清水:ライブ動画を右下に小さく表示しながら、他の記事を読めるのも特徴です。

例えば容疑者が釈放されるというときに、中継していてもなかなか出てこないことも多いですよね。でもそういう時には、他の記事を読みながら待つことができます。


寺:これはFacebookなどと同じUIにしています。オリジナルを求めるより、いつもよく使っているアプリにどれだけ操作性が似ているかが大事だと思っています。

寺:また音声モードにすれば、ニュースを聴きながら記事を読むことができます。

スマホはPCと比べると、まだまだマルチタスクが苦手なデバイスです。しかし、ユーザーのニーズはそこにあると思います。

ニュースを聴きながら、他のアプリを使ってもらっても構いません。

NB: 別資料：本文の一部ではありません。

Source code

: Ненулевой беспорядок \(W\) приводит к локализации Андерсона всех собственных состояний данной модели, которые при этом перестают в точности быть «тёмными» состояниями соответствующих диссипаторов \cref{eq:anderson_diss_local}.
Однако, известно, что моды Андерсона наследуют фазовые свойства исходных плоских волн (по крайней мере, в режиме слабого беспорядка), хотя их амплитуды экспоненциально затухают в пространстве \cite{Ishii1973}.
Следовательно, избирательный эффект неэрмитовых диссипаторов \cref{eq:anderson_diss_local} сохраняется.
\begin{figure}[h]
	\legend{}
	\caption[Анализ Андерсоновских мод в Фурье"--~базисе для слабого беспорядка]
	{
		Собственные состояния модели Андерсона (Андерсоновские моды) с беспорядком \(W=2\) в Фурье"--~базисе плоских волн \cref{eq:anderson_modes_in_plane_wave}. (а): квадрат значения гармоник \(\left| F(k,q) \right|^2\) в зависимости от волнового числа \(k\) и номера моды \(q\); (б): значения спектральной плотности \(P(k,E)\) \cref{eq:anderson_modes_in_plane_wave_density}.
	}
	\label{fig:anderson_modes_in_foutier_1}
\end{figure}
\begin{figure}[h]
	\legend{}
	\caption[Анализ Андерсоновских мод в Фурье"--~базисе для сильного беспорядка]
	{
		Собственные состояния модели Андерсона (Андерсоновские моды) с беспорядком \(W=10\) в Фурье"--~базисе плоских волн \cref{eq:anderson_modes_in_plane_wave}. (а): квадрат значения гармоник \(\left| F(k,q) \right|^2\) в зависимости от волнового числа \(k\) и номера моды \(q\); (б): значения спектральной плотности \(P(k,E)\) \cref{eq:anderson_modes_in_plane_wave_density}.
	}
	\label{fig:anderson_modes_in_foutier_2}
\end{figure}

ユーザー目線で、アプリの機能を入れています。

― 逆に、あえて外した機能はありますか?

寺:最初の案では、ニュースのカテゴリ毎にタブで左右に切り替えられるようにしようとしていました。

それも悪くないのですが、それでは今のスマホサイトと操作性がかなり変わってしまいます。ユーザーはアプリで見る日もあれば、Webで見る日もあると思うので、「いつものホウドウキョクと全然違う」とストレスにならないようにしました。

ー 今後、搭載したい機能はありますか?

清水:いずれは、ユーザーの好みにあった記事が並んだり、興味のない記事を非表示にできるようにしたり、と考えています。

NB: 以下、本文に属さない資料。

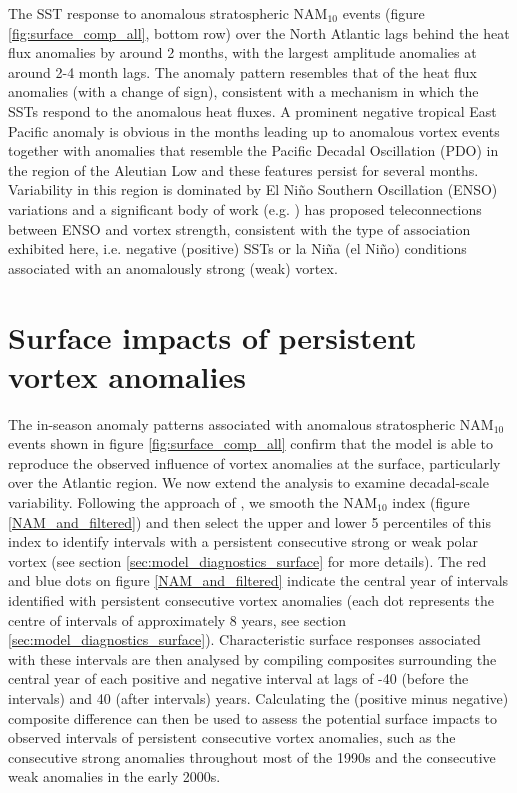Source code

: The SST response to anomalous stratospheric NAM$_{10}$ events (figure \ref{fig:surface_comp_all}, bottom row) over the North Atlantic lags behind the heat flux anomalies by around 2 months, with the largest amplitude anomalies at around 2-4 month lags. The anomaly pattern resembles that of the heat flux anomalies (with a change of sign), consistent with a mechanism in which the SSTs respond to the anomalous heat fluxes. A prominent negative tropical East Pacific anomaly is obvious in the months leading up to anomalous vortex events together with  anomalies that resemble the Pacific Decadal Oscillation (PDO) in the region of the Aleutian Low \citep{mantuaPacific1997a} and these features persist for several months. Variability in this region is dominated by El Ni\~{n}o Southern Oscillation (ENSO) variations and a significant body of work (e.g. \cite{domeisenTeleconnection2019d}) has proposed teleconnections between ENSO and vortex strength, consistent with the type of association exhibited here, i.e. negative (positive) SSTs or la Ni\~{n}a (el Ni\~{n}o) conditions associated with an anomalously strong (weak) vortex. 


\section{Surface impacts of persistent vortex anomalies}
\label{persistent}
The in-season anomaly patterns associated with anomalous stratospheric NAM$_{10}$ events shown in figure \ref{fig:surface_comp_all} confirm that the model is able to reproduce the observed influence of vortex anomalies at the surface, particularly over the Atlantic region. We now extend the analysis to examine decadal-scale variability. Following the approach of \cite{reichlerStratospheric2012b}, we smooth the NAM$_{10}$ index  (figure \ref{NAM_and_filtered}) and then select the upper and lower 5 percentiles of this index to identify intervals with a persistent consecutive strong or weak polar vortex (see section \ref{sec:model_diagnostics_surface} for more details). The red and blue dots on figure \ref{NAM_and_filtered} indicate the central year of intervals identified with persistent consecutive vortex anomalies (each dot represents the centre of intervals of approximately 8 years, see section \ref{sec:model_diagnostics_surface}). Characteristic surface responses associated with these intervals are then analysed by compiling composites surrounding the central year of each positive and negative interval at lags of -40 (before the intervals) and 40 (after intervals) years. Calculating the (positive minus negative) composite difference can then be used to assess the potential surface impacts to observed intervals of persistent consecutive vortex anomalies, such as the consecutive strong anomalies throughout most of the 1990s and the consecutive weak anomalies in the early 2000s.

自分がどういったニュースに興味があるのかを、可視化できたら素敵ですよね。


寺:いずれは人と人とが、好みに合わせてマッチングできるニュースサイトになったらいいなと思っています。

ビジネスパーソンが出会って商談が生まれたり、同じ興味を持っている人同士でコメントしあってニュースをより深く読み込んだり。新しいニュースの発信の仕方になるのではないかなと。

▲技術的な部分を支える寺氏。

今一度テレビを信頼されるメディアに。確かなニュースを若い人たちに届けたい

― アプリを持つことは、「分散型でやっていく」という流れに反することとも捉えられますが、リリースすることに社内で反発はありませんでしたか?

清水:たしかに疑問の声はありました。各プラットフォームに合わせてコンテンツを出した方が、今の時代に合うのではないかと。アプリを開発するには費用もかかるし、アップデートも必要ですから。

しかしそれでは、プラットフォームのアルゴリズムの変化など、どうしても分散先に依存してしまいます。それに右往左往していては、新しいことが生まれていかないなと思います。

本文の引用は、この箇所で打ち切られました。